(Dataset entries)
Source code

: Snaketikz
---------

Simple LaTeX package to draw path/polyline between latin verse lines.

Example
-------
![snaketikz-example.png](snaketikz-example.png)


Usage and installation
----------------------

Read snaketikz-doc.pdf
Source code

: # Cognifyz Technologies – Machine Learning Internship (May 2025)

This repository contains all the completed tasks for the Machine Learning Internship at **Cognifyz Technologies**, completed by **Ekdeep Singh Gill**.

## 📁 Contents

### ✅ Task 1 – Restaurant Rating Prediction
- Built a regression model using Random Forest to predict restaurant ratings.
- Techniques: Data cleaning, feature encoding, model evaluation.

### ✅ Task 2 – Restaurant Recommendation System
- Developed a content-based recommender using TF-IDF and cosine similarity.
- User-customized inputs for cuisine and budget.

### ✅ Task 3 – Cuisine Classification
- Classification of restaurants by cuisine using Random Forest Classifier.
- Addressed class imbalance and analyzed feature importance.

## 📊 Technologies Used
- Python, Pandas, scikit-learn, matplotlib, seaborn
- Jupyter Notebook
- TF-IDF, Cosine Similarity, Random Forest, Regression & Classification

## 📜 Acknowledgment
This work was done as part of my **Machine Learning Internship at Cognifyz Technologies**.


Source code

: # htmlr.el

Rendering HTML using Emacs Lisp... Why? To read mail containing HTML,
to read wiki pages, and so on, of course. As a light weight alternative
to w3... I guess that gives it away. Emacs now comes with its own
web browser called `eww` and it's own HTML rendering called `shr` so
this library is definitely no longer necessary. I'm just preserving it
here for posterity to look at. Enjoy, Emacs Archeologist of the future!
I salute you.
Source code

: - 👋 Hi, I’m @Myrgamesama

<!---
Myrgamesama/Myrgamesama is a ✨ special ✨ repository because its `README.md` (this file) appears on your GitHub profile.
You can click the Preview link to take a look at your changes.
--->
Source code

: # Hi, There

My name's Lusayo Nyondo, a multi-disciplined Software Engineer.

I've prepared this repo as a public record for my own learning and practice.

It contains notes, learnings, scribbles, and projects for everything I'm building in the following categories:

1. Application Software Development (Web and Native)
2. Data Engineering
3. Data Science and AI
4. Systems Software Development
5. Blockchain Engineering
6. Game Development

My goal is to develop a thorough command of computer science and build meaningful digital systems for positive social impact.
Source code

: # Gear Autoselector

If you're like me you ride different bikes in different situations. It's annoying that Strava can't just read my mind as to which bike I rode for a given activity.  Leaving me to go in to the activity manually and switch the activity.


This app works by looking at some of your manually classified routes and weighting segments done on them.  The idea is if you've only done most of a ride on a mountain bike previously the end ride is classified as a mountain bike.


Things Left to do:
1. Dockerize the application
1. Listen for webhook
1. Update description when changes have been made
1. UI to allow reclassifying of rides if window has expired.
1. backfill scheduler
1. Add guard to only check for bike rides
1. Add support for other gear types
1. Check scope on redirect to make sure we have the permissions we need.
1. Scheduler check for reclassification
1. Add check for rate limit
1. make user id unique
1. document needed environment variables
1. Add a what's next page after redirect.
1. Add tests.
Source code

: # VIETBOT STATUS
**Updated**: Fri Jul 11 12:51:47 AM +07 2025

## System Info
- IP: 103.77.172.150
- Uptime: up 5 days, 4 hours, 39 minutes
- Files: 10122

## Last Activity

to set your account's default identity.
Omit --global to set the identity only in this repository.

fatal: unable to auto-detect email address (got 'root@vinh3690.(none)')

## Task brief
Check each line above for the string "done" and return those that contain it.

## Task response
This work was done as part of my **Machine Learning Internship at Cognifyz Technologies**.
This app works by looking at some of your manually classified routes and weighting segments done on them.  The idea is if you've only done most of a ride on a mountain bike previously the end ride is classified as a mountain bike.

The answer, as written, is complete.